The Iowa Terminal faced challenges during the 1970s and 1980s from fluctuating traffic patterns, diversion by some customers of traffic from rail to truck, consolidations and bankruptcies involving all of its connecting railroads, and the 1980s farm crisis. All of these events adversely impacted traffic volume and interchange possibilities.

=== 1980 to present ===
In 1980, the Staggers Rail Act provided flexibility that permitted smaller crew sizes and other changes. These helped keep the company viable and competitive.

The Iowa Terminal acquired 75 freight cars in 1980, and more in 1982. These cars enabled the railroad to fill the orders of online shippers when connecting railroads were unable to provide needed cars.
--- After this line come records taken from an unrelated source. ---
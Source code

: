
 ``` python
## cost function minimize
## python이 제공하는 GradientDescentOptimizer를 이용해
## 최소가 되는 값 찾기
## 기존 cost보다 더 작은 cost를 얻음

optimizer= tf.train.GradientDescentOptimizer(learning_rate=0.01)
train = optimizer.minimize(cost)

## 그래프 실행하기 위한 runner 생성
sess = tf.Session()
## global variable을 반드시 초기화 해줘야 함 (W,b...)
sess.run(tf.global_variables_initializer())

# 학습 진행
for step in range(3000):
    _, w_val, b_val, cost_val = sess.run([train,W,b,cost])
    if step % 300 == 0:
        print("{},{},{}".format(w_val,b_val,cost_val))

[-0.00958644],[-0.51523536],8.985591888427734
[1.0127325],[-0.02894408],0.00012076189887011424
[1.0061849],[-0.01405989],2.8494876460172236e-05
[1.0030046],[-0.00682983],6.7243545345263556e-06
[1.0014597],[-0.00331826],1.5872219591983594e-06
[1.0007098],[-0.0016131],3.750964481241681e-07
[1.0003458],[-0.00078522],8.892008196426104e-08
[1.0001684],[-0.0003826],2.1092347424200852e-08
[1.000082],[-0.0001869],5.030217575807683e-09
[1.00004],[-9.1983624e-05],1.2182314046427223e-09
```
On April 13, 1987, Dave Johnson purchased the Iowa Terminal Railroad and renamed it to Iowa Traction Railroad. During the fall of 2012, Progressive Rail, a shortline holding company based in Lakeville, Minnesota, purchased the Iowa Traction Railroad.

Upon purchase, Progressive Rail renamed the line to Iowa Traction Railway. According to Progressive's President Dave Fellon, "It's [Iowa Traction] right in our wheel house [and] fits our model. It's a great little railroad." Comments by Progressive Rail officials in Trains Magazine indicated that the company planned to continue use of electric locomotives, possibly supplementing them with diesel, and that it was exploring the reopening of the line from Emery to Clear Lake.